Bugging Senator Mary Landrieu’s telephones by clowns…wearing big clown shoes…and driving tiny clown cars. Sheesh!

I spent my night’s sleep thinking over this aspect. And laughing in my sleep. The sheer stupidity of the comedic act these clowns put on!

Let me explain.

1. The phone company never, ever shows up first to tell you that you have a problem. The phone company is always the last group of folks to know. Believe me, you have to call them, not the other way around.

2. The phone company doesn’t have anything to do with the phone wiring inside a building. The phone company typically only deals with the outside wiring. Inside wiring is typically handled by one’s own on-staff telecommunications folks, or contracted to a 3rd party. And that would rarely ever be the local phone company. Dozens of private concerns make this kind of technology their bread and butter business, but rarely those old-line bureaucratic Ma Bell phone companies.

3. And the most important clue to the Senator’s staff that something stunk in Denmark? These clowns were dressed wrong!

Seriously, these clowns must have watched Robert Redford in that 30 year old movie "3 Days of the Condor" too many times. Redford plays a CIA analyst who once worked a summer for a telephone company. In order to find out who in the CIA is after him, he dresses up with a toolbelt, a vest and a hardhat and sneaks into a building to hookup his equipment to the building’s telephone switching system.

Please understand me here. The folks at the phone company who wear stuff like a toolbelt, a vest and a hardhat are folks who work outside!

Nobody, and I mean nobody who as a techie and works inside wears that stuff! We wear nicely pressed Docker khakis and shined loafers with tassels on them.

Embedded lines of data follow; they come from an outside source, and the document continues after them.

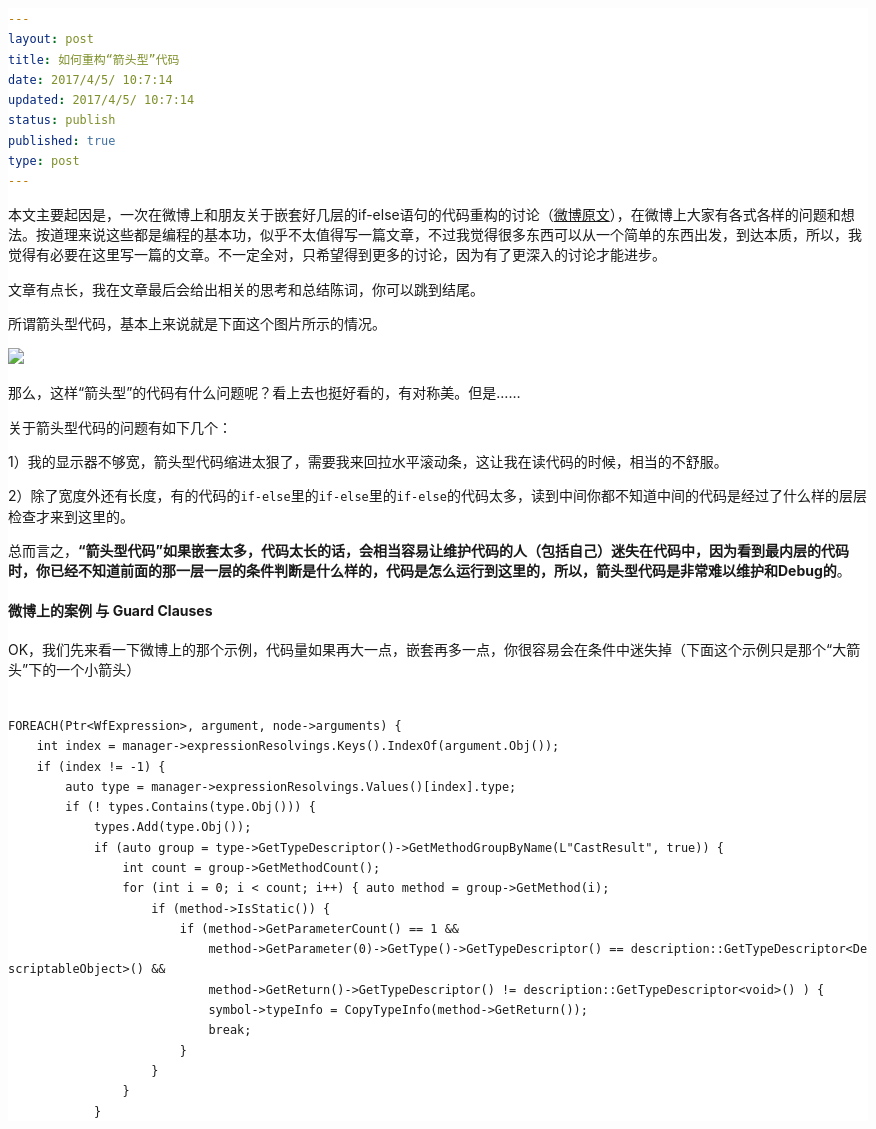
 ```yaml
---
layout: post
title: 如何重构“箭头型”代码
date: 2017/4/5/ 10:7:14
updated: 2017/4/5/ 10:7:14
status: publish
published: true
type: post
---
```


本文主要起因是，一次在微博上和朋友关于嵌套好几层的if-else语句的代码重构的讨论（[微博原文](http://weibo.com/1401880315/ECmCW0oy2)），在微博上大家有各式各样的问题和想法。按道理来说这些都是编程的基本功，似乎不太值得写一篇文章，不过我觉得很多东西可以从一个简单的东西出发，到达本质，所以，我觉得有必要在这里写一篇的文章。不一定全对，只希望得到更多的讨论，因为有了更深入的讨论才能进步。


文章有点长，我在文章最后会给出相关的思考和总结陈词，你可以跳到结尾。


所谓箭头型代码，基本上来说就是下面这个图片所示的情况。


![](../wp-content/uploads/2017/04/IMG_7411.jpg)


那么，这样“箭头型”的代码有什么问题呢？看上去也挺好看的，有对称美。但是……


关于箭头型代码的问题有如下几个：



1）我的显示器不够宽，箭头型代码缩进太狠了，需要我来回拉水平滚动条，这让我在读代码的时候，相当的不舒服。


2）除了宽度外还有长度，有的代码的`if-else`里的`if-else`里的`if-else`的代码太多，读到中间你都不知道中间的代码是经过了什么样的层层检查才来到这里的。


总而言之，**“箭头型代码”如果嵌套太多，代码太长的话，会相当容易让维护代码的人（包括自己）迷失在代码中，因为看到最内层的代码时，你已经不知道前面的那一层一层的条件判断是什么样的，代码是怎么运行到这里的，所以，箭头型代码是非常难以维护和Debug的**。


#### 微博上的案例 与 Guard Clauses


OK，我们先来看一下微博上的那个示例，代码量如果再大一点，嵌套再多一点，你很容易会在条件中迷失掉（下面这个示例只是那个“大箭头”下的一个小箭头）



```

FOREACH(Ptr<WfExpression>, argument, node->arguments) {
    int index = manager->expressionResolvings.Keys().IndexOf(argument.Obj());
    if (index != -1) {
        auto type = manager->expressionResolvings.Values()[index].type;
        if (! types.Contains(type.Obj())) {
            types.Add(type.Obj());
            if (auto group = type->GetTypeDescriptor()->GetMethodGroupByName(L"CastResult", true)) {
                int count = group->GetMethodCount();
                for (int i = 0; i < count; i++) { auto method = group->GetMethod(i);
                    if (method->IsStatic()) {
                        if (method->GetParameterCount() == 1 &&
                            method->GetParameter(0)->GetType()->GetTypeDescriptor() == description::GetTypeDescriptor<DescriptableObject>() &&
                            method->GetReturn()->GetTypeDescriptor() != description::GetTypeDescriptor<void>() ) {
                            symbol->typeInfo = CopyTypeInfo(method->GetReturn());
                            break;
                        }
                    }
                }
            }
```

You know, business casual. Sheesh!

We don’t wear toolbelts! We don’t wear green fluorescent vests! And we certainly never, ever wear fookin’ hardhats. That’s stuff worn by those outside guys (and gals) who climb fookin’ telephone poles!

Us inside guys (and gals) look pretty much like all the other organization’s employees wearing the standard corporate uniform of business casual.

4. These clowns had zero chance of actually being successful in tapping the Senator’s (or her staff’s) phones.

Let me show you exactly what I mean. Here are 2 images of typical wiring closets: wiring closet 1 and wiring closet 2.

In any typical wiring closet, there are usually hundreds, sometimes even thousands of phone and data wiring connections. As you can see from those images, the wiring connnects are not marked with a big red sign and pointer stating "Senator Landrieu’s Phone Line Here!".

Instead, the wiring "distribution frame" or "wiring panel" has a set of numbers running across each row of connection points and a second set of numbers/letters running down along side each row of connection points. A specific phone line or data line connection might therefore be something like Row 11 – Port 3 on that wiring panel.

It is a must that a good telecommunications staff keeps their wiring closet lists current and up-to-date. In a building with hundreds and probably thousands of phone lines and data lines, there is no other way to keep track of the miles and miles of wiring, and what wire goes to what office/cubicle.

At the office/cubicle end, most places I’ve seen use a combination voice/data connector. It’s a little plastic square with input ports for plugging in an RJ11 jack for voice, and an RJ45 jack (the ethernet cable) for data.

Again, in order for the telecommunication folks to keep track of the hundreds, if not thousands of office/cubicle end wiring connections, it has been my experience that they also mark/label those connection blocks at the office/cubicle end. They simply have to do this! There is no other manageable way to keep track of the miles and miles of building wiring for voice and data.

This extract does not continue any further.